Required work >> Every line in the records below with the string "configure" needs to be copied out.

[Dataset entries]
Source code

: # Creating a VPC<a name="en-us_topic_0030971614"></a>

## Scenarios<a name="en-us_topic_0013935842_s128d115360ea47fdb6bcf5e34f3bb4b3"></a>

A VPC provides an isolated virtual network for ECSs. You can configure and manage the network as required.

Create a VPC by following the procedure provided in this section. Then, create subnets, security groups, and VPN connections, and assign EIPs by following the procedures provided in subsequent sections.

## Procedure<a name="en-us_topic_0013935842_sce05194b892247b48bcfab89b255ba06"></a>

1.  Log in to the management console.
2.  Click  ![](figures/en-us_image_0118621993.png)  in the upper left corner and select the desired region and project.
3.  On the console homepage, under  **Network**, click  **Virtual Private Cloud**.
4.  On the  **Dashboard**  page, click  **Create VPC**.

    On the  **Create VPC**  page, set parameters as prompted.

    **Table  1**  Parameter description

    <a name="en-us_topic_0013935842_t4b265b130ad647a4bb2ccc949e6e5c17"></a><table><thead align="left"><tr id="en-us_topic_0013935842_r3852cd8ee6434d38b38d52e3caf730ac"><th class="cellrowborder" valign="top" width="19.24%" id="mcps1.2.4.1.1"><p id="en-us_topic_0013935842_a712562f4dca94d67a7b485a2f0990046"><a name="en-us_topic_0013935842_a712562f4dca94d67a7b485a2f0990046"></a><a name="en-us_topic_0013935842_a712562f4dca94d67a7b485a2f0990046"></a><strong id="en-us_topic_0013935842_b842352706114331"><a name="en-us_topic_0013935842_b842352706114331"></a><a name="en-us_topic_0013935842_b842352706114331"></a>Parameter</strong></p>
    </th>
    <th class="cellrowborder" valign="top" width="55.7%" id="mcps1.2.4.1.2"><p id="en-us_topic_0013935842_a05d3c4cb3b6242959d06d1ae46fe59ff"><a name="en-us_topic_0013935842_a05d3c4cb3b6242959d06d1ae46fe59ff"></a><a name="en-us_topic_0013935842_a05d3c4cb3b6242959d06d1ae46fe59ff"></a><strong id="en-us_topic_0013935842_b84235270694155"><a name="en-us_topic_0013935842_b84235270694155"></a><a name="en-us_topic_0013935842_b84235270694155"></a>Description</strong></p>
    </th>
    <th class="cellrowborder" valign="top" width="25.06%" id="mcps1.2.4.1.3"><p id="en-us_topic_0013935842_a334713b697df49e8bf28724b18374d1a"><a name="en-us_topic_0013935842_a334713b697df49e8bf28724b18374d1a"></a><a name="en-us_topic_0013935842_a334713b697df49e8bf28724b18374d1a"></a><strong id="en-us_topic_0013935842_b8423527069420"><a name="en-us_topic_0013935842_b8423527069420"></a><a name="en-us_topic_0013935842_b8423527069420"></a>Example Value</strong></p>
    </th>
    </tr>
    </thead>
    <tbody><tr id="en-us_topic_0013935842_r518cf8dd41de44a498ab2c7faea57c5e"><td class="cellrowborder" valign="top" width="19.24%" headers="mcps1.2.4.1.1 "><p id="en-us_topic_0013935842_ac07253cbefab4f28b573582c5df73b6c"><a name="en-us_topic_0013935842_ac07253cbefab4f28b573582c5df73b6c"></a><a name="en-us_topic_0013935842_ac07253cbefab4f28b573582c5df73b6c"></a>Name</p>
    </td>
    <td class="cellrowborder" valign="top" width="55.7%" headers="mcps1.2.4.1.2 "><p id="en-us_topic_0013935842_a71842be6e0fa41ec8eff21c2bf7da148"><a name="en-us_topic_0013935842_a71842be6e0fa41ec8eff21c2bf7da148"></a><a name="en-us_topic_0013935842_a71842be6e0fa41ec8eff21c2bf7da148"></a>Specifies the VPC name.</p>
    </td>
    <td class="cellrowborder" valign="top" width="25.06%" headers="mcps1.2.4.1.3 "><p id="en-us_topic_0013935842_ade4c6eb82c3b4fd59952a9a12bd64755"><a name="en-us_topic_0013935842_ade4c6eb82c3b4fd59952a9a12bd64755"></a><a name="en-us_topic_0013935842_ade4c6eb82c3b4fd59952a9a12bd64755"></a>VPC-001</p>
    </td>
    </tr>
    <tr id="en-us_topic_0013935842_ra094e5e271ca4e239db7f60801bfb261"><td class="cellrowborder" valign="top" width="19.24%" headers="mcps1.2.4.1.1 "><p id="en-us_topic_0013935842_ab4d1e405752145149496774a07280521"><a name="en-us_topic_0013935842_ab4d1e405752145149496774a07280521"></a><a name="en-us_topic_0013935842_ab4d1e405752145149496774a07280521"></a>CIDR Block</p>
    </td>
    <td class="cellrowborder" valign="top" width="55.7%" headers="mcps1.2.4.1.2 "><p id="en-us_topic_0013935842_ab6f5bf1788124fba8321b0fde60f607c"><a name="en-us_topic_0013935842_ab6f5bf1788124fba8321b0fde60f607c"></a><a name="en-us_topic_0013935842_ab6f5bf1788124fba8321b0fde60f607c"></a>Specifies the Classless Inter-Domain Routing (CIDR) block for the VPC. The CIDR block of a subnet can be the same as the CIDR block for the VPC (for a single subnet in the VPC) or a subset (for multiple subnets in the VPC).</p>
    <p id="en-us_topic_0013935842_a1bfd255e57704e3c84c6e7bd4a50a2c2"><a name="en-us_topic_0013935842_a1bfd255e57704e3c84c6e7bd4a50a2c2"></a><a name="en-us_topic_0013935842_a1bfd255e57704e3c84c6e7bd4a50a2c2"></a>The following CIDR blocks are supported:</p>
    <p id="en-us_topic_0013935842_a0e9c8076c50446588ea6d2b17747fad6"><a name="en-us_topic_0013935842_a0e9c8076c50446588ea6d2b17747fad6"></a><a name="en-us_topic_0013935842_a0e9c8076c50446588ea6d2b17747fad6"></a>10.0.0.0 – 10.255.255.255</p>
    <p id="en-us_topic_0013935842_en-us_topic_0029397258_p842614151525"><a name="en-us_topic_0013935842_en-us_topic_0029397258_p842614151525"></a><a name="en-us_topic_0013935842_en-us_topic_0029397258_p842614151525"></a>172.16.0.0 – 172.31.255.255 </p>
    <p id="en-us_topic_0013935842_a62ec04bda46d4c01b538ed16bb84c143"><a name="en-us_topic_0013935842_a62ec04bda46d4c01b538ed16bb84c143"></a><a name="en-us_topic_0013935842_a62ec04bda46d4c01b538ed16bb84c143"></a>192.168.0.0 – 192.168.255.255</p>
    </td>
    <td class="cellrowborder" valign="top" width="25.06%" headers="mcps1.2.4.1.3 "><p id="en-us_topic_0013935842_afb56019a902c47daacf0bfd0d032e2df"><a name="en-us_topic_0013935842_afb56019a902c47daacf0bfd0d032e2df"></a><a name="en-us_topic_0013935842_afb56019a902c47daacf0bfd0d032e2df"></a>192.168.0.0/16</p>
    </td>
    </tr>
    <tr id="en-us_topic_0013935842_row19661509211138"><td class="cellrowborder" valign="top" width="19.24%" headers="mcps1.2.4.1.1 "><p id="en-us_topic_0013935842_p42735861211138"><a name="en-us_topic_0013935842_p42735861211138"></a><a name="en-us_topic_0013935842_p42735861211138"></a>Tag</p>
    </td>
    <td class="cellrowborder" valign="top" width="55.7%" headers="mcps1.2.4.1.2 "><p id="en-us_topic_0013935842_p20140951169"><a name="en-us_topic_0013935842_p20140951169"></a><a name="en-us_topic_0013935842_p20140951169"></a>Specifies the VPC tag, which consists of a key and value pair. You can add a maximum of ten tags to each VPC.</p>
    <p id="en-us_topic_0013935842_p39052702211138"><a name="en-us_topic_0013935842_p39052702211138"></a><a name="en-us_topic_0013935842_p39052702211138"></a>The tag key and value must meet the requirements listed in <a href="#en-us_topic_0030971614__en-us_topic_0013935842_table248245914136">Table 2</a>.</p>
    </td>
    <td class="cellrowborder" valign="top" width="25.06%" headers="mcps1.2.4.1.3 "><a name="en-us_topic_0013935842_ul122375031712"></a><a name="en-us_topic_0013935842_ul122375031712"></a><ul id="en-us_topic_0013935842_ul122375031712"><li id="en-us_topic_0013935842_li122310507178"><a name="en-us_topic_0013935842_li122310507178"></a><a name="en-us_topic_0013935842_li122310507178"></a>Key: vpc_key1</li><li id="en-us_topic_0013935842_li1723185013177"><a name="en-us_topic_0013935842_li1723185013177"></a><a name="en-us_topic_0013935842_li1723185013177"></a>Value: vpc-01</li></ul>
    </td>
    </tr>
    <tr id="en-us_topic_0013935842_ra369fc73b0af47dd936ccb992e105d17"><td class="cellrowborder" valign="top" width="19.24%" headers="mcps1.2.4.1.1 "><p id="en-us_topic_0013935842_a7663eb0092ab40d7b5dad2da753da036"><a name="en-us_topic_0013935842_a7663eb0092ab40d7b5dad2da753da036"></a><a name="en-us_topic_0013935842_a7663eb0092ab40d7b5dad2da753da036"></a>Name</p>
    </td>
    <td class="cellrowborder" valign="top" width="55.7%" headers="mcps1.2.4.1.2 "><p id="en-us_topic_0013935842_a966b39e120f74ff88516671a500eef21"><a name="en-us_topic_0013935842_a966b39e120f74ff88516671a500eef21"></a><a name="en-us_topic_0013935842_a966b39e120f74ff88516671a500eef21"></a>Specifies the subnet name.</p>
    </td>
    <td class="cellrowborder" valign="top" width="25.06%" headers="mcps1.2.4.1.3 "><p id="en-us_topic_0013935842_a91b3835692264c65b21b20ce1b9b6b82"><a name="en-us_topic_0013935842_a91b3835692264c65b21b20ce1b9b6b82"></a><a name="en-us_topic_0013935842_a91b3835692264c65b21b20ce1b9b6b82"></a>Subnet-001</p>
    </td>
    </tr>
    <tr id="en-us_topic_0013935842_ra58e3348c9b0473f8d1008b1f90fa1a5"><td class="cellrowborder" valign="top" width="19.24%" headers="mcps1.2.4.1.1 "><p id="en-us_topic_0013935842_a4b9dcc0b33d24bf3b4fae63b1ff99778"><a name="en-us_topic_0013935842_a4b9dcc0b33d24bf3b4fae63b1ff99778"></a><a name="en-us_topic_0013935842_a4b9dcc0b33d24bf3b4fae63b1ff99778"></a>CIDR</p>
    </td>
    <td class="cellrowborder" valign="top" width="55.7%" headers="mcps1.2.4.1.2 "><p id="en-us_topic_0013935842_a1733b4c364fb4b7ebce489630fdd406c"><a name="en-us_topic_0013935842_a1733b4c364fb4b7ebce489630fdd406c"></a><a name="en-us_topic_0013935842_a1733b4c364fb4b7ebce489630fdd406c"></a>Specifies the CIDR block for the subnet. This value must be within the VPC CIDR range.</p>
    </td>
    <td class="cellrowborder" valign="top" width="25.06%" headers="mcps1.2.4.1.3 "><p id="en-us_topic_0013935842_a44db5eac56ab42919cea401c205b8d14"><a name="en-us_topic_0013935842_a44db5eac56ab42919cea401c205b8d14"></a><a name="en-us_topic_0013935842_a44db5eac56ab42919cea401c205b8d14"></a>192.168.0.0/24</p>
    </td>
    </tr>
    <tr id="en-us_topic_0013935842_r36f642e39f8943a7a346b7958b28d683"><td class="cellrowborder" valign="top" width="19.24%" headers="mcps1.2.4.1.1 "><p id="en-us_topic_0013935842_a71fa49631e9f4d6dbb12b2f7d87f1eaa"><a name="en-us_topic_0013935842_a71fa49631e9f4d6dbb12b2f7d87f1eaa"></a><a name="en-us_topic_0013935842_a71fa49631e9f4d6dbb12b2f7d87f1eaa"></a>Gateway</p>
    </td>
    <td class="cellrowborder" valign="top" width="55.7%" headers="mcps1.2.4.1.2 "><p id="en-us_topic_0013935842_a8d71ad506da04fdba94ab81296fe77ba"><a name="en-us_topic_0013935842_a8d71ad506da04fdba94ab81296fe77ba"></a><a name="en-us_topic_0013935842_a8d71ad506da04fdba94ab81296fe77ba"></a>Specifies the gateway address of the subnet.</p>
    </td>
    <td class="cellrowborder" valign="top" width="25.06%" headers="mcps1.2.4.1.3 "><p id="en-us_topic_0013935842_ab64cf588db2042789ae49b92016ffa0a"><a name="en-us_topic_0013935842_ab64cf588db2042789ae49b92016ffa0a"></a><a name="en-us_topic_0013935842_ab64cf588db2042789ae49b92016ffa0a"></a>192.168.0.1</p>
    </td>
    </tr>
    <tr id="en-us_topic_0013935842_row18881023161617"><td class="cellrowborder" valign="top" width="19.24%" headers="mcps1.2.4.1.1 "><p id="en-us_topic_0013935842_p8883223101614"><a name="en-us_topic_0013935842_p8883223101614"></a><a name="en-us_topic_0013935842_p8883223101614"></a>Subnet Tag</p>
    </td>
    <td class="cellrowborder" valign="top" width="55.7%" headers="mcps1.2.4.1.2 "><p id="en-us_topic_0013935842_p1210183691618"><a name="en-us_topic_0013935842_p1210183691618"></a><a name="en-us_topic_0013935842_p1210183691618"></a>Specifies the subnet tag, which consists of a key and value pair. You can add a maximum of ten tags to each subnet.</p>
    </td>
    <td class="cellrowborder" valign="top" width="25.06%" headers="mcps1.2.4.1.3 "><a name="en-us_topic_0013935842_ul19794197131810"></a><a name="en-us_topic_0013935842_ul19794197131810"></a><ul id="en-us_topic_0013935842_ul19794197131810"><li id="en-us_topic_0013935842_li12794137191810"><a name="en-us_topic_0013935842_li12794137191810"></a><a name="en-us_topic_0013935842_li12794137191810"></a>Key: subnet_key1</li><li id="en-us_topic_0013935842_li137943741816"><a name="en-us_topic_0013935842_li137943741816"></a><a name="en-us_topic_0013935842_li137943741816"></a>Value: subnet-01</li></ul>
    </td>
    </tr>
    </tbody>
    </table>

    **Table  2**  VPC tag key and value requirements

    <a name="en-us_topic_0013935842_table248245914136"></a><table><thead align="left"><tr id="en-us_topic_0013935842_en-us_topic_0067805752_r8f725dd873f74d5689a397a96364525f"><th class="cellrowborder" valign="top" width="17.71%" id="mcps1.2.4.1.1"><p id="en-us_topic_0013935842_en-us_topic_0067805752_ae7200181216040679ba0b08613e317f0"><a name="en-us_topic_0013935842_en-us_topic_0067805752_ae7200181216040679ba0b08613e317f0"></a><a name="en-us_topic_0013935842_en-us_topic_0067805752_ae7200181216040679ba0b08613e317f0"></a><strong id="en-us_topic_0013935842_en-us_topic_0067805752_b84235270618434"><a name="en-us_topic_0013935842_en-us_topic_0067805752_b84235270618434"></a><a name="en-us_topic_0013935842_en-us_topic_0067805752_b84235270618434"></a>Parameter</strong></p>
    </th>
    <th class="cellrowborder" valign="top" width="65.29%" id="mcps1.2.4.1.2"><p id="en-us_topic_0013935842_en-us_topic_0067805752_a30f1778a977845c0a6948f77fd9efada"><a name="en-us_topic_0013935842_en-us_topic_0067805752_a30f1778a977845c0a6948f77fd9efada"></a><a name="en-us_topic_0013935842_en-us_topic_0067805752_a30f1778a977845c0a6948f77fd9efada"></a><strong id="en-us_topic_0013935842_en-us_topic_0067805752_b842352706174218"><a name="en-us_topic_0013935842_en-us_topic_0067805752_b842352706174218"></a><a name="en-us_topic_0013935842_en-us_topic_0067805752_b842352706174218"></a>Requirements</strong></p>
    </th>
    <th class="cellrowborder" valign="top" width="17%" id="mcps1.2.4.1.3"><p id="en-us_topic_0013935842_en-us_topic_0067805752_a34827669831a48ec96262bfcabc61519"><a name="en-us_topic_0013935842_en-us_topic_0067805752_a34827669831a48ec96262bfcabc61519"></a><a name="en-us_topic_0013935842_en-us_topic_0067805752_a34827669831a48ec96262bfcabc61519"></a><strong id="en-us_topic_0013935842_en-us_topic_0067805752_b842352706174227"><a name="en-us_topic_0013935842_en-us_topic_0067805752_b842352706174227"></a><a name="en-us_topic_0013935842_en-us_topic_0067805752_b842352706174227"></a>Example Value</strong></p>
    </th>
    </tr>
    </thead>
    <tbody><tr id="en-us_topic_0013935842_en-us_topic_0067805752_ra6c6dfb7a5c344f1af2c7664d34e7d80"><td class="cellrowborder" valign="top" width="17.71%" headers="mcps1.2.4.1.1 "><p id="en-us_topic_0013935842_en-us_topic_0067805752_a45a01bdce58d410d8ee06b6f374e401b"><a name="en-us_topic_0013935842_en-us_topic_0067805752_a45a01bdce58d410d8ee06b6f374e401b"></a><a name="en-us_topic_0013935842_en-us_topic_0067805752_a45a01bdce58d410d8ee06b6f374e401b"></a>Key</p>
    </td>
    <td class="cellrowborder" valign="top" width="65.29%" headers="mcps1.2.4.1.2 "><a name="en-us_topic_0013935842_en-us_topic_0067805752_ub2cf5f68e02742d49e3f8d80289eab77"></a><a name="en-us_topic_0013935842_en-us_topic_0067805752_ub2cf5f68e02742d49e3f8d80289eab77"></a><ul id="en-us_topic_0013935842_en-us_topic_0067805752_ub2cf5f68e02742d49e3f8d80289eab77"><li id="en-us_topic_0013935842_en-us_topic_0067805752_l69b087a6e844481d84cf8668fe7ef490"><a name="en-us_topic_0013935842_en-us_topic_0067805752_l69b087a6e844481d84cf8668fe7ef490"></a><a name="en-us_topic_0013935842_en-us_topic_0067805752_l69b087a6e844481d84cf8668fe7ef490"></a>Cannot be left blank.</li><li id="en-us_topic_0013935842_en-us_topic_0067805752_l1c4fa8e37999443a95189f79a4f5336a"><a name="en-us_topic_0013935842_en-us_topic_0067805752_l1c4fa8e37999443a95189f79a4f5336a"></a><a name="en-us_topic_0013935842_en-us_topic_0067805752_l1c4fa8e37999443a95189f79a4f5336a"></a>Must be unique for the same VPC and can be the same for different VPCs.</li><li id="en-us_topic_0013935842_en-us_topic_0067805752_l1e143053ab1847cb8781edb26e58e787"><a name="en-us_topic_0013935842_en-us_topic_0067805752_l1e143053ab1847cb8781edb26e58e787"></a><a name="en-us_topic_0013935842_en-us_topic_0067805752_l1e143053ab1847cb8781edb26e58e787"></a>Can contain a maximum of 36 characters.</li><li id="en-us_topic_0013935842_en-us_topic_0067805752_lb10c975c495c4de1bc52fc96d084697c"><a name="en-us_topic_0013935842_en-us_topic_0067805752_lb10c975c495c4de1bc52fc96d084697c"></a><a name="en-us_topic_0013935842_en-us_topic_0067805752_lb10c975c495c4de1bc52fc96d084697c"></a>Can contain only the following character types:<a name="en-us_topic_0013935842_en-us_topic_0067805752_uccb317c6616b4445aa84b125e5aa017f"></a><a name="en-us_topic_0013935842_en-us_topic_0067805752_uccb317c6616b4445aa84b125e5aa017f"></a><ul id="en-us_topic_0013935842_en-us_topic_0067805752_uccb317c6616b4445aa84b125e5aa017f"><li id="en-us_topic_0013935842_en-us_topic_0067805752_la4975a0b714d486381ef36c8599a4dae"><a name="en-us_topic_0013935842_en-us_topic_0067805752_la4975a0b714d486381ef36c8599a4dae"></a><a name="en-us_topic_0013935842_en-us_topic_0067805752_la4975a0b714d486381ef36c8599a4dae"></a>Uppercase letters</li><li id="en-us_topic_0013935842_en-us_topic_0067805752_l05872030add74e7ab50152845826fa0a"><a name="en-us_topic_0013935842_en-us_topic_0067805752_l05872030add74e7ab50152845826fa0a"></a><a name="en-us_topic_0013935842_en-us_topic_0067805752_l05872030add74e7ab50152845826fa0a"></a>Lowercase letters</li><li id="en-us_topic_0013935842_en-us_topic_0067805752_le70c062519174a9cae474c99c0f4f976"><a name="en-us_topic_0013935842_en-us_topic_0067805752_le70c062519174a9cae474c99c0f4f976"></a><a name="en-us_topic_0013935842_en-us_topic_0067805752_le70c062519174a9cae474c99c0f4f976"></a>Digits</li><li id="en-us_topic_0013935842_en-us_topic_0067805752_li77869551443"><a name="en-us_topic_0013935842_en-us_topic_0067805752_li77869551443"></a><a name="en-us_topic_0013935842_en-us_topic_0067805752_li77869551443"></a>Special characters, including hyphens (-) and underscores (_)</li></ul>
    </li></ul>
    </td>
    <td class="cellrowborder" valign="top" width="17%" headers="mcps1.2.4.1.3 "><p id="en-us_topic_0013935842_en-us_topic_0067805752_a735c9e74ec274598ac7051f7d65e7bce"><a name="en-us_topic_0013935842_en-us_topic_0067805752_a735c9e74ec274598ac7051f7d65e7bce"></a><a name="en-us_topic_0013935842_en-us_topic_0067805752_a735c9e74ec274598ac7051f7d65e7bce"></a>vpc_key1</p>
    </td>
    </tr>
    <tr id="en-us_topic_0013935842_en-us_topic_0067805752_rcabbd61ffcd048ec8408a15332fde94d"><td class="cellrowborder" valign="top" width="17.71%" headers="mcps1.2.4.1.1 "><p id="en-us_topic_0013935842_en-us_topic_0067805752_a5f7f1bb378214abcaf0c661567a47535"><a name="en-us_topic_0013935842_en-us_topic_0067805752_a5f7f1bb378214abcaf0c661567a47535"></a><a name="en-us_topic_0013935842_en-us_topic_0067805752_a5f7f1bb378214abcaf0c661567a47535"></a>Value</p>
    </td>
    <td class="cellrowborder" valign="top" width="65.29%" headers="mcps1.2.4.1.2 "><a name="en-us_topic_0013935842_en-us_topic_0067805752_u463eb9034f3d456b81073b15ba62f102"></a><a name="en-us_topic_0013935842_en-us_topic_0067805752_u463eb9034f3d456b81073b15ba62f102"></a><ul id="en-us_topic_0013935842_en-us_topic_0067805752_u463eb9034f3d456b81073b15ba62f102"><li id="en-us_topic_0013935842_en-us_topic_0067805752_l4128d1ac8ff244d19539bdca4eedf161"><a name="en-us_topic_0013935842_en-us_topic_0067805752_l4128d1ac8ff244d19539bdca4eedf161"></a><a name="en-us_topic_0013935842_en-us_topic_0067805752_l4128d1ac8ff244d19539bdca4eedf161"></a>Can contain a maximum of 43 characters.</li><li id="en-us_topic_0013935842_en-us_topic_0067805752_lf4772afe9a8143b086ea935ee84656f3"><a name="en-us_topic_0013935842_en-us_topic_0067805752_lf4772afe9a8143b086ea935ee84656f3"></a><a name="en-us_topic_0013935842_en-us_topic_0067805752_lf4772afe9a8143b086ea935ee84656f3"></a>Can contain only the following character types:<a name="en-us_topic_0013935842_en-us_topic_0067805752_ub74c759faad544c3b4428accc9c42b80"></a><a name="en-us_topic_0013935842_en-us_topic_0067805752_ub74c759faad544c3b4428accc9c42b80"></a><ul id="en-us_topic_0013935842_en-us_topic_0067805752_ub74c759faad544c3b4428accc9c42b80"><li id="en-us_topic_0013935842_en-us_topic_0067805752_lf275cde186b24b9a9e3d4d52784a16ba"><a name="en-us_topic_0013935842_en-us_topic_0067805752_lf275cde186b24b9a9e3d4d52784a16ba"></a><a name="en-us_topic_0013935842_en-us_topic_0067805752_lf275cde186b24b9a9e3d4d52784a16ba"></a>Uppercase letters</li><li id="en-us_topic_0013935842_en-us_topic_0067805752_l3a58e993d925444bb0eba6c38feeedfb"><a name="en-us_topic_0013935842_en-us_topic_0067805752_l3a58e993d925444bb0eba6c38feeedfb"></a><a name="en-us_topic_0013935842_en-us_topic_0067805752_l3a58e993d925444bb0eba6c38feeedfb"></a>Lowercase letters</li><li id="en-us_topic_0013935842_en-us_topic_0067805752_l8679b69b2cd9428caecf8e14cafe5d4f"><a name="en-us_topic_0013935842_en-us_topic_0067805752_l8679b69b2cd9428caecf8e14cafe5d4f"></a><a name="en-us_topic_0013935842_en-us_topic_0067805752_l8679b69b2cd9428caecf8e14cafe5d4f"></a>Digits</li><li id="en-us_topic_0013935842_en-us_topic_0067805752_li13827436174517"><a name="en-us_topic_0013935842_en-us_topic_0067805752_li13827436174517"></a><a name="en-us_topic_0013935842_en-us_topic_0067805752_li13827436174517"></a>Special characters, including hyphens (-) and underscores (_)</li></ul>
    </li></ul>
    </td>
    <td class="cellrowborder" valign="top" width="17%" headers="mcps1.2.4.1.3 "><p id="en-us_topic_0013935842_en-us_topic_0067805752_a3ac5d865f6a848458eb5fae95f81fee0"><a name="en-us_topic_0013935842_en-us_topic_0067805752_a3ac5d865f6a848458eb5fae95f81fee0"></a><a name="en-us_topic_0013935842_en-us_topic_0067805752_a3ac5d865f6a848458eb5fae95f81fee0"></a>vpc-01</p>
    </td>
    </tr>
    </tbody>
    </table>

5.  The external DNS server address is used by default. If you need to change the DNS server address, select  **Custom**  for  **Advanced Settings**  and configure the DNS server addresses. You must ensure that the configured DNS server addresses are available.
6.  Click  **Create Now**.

Solution to this task >>
A VPC provides an isolated virtual network for ECSs. You can configure and manage the network as required.
5.  The external DNS server address is used by default. If you need to change the DNS server address, select  **Custom**  for  **Advanced Settings**  and configure the DNS server addresses. You must ensure that the configured DNS server addresses are available.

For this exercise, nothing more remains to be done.